Monster Hunter Generations Review: A Fun and Accessible Hunting Experience
Monster Hunter Generations offers some interesting additions to the Monster Hunter series. As a standalone game, it has more than enough content to keep most players entertained. Long-time fans of the series might find the difficulty and progression lacking compared to other games, but Generations is perfect for newcomers, or those who don't want to spend extra hours gathering materials.
What I liked
There is plenty to like about this game. Though I'm fairly new to the series -- I only started playing with Monster Hunter 4 Ultimate on the 3DS -- it has quickly become one of my favorite franchises. And Generations is a fine addition to the series.
In RPGs like Monster Hunter, customization is a priority in what I look for in a game. Luckily, there is plenty of it in Monster Hunter Generations. Not only can you craft plenty of weapons and armors that have unique stats and abilities, but they have added a new Hunter Styles and Arts feature as well. This allows you to choose 1 of 4 combat styles, and changes how your weapon works accordingly. You can also select from a wide array of Arts, or abilities, to use in combat.
So even after you've chosen a weapon you like, there are a lot more ways to further customize your Monster Hunter experience. It's a nice touch that helps the game feel more tailor-made to individual play styles -- even if some of those styles aren't that great for certain weapons.
It is also much easier and less tedious to upgrade and craft gear in this game than in past iterations -- which is wonderful, because I hate grinding for hours trying to get rare materials.
There is not as much content in Generations because there is no G Rank, but there is still plenty to keep you busy. Even though crafting is easier and faster, that just gives you more time to try new things.
Unless your goal is to spend the rest of the year playing only this game and nothing else, I don't think you have anything to worry about in terms of having enough content. There is plenty for veterans of the series, but not so much that it's overwhelming to newcomers. Generations is very accessible to those who are just now picking up the MH series. While this might make some veterans feel gypped, I welcome the change -- because now I can complete everything I want to do and still have time for other things.
The difficulty isn't quite as high as with other entries in the series, so some players may find themselves a bit under-challenged. But it can still be pretty unforgiving for those unfamiliar with the game or the series. If this is your first time with an MH game, prepare to die as you learn the ropes.

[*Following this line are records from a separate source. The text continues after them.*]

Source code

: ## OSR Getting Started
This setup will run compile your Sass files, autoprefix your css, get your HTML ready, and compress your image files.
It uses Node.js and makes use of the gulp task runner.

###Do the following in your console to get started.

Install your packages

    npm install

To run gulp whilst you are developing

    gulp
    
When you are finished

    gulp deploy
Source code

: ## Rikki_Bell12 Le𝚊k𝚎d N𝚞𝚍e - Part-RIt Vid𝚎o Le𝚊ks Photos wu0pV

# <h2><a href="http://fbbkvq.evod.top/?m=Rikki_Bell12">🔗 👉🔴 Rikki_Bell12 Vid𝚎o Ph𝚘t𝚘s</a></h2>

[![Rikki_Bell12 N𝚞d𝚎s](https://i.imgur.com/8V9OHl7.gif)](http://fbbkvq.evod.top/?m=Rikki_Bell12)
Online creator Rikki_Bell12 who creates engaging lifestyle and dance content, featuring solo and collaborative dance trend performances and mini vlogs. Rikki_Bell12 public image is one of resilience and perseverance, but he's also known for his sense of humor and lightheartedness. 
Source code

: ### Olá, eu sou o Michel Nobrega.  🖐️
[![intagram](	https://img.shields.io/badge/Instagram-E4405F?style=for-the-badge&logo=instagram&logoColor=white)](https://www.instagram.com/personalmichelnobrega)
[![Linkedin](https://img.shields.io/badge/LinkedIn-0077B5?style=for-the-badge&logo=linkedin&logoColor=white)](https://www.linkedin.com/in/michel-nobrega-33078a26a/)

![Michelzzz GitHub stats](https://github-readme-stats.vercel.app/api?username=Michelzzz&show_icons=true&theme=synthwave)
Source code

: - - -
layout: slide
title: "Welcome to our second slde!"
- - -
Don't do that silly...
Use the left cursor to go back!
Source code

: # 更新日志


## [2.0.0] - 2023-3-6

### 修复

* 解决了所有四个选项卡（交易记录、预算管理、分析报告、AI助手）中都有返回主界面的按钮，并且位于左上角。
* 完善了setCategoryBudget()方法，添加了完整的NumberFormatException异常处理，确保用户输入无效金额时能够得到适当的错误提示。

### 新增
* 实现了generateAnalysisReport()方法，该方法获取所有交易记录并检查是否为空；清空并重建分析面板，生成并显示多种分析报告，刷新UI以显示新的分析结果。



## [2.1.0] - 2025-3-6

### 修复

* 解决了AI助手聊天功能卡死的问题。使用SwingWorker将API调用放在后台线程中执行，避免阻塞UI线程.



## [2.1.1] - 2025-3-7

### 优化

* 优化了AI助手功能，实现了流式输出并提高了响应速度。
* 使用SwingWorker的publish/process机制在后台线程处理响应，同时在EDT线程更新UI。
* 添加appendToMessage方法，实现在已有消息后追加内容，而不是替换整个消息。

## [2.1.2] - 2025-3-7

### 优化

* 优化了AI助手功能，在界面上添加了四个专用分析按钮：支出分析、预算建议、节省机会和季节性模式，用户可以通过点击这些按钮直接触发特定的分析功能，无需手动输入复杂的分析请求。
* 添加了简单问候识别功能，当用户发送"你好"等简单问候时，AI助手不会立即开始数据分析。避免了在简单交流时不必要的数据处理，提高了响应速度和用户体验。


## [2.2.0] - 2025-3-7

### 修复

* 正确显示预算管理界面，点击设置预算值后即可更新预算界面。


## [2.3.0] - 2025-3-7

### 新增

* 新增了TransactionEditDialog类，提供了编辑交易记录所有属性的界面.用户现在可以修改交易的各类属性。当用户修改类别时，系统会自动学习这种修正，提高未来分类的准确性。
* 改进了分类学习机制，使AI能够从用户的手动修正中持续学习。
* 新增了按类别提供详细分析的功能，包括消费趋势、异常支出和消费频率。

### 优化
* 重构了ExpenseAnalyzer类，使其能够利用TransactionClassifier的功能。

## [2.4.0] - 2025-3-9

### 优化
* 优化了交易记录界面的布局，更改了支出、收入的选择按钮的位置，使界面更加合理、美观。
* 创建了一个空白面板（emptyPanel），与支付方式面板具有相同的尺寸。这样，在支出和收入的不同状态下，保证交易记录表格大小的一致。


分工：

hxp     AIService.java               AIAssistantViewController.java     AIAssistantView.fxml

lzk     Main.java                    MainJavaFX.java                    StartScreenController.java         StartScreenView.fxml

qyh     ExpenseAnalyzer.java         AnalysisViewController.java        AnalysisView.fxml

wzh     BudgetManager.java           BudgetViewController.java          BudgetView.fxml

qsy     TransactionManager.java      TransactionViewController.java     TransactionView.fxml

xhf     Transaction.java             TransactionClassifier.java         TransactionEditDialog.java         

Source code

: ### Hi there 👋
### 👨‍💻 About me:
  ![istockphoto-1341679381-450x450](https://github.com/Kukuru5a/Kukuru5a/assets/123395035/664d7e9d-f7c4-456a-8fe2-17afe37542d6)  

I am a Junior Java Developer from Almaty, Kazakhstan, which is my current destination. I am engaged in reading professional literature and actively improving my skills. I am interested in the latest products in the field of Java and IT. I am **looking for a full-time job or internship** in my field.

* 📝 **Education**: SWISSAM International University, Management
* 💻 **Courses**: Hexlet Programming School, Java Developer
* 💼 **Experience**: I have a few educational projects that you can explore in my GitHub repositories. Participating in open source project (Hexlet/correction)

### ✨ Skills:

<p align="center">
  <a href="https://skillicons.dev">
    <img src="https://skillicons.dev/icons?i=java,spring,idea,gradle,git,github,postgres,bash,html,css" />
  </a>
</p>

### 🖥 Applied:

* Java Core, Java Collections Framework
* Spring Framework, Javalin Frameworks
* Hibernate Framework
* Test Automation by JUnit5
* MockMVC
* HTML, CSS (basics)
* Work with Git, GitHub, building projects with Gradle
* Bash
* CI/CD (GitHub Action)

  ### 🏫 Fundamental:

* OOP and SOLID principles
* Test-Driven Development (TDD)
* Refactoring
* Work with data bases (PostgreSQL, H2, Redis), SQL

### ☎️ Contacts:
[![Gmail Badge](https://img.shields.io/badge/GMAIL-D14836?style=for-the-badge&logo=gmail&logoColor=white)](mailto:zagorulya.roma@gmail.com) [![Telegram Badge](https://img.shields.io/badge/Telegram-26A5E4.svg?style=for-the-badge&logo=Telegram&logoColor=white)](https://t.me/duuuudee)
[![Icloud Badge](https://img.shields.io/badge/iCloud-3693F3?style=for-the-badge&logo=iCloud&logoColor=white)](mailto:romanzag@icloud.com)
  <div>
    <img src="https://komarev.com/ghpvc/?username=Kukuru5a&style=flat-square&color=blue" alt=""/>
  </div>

For all the streamlining in content, there is a new Prowler mode that allows you to play as a Felyne, a cat. You can get gears and abilities for your Prowler, then use them in specific Prowler-only quests. You can also try using them in normal quests, but I suggest sticking with your Hunter for those. Though a minor addition, it's an interesting one nonetheless.
There are only 7 new big monsters added to this game, and some of the older ones aren't returning. But this isn't Monster Hunter 5 -- it's supposed to be an upgrade, not a completely new game. So it makes sense.
There's plenty of other side content -- too much to go into here -- that adds to the game. So players won't get bored for a while.
What I Disliked
The Monster Hunter series is not popular because of its amazing storylines, but I still think there could have been more in Generations. I won't spoil it, but you are essentially helping research the monsters at the beginning. And things really don't get that much more exciting from there.
The biggest problem for me was the multiple villages. The idea is cool, but you don't really need to go to any of them, so it feels like a hollow grab at extra content or playtime. And it looks overwhelming to see so many quests at once. It is kind of cool to have options for other quests, though.
Some of the Customization
I had this in the "liked" section, but let me explain. I really enjoy the customization and the new option presented from Styles and Arts, but there are a few caveats.
New players will have plenty to learn just sticking with the basics, so they might not get to experimenting with all the various options available through the new customization options. Veterans who are comfortable with the way things were set up in previous MH may not use many of the new options, so it could be a waste at times.
I applaud the choices available, but they could use a little work in future entries to make them more accessible and useful throughout the game.
Overall, Monster Hunter Generations is a fantastic entry that veterans and newcomers alike will enjoy. I loved MH4U, and this just adds to it. Don't expect a completely new game -- the title lets you know that upfront. Generations builds on what other MH games have already done right, and takes it just one step further while streamlining some of the more complicated parts of the experience. But there's very little quality content sacrificed in that process, so there's still plenty for players of all levels to do.
If you enjoy the series, or want to get into it for the first time, Generations is one entry you will want to pick up.
[This review was written using a code provided by the publisher.]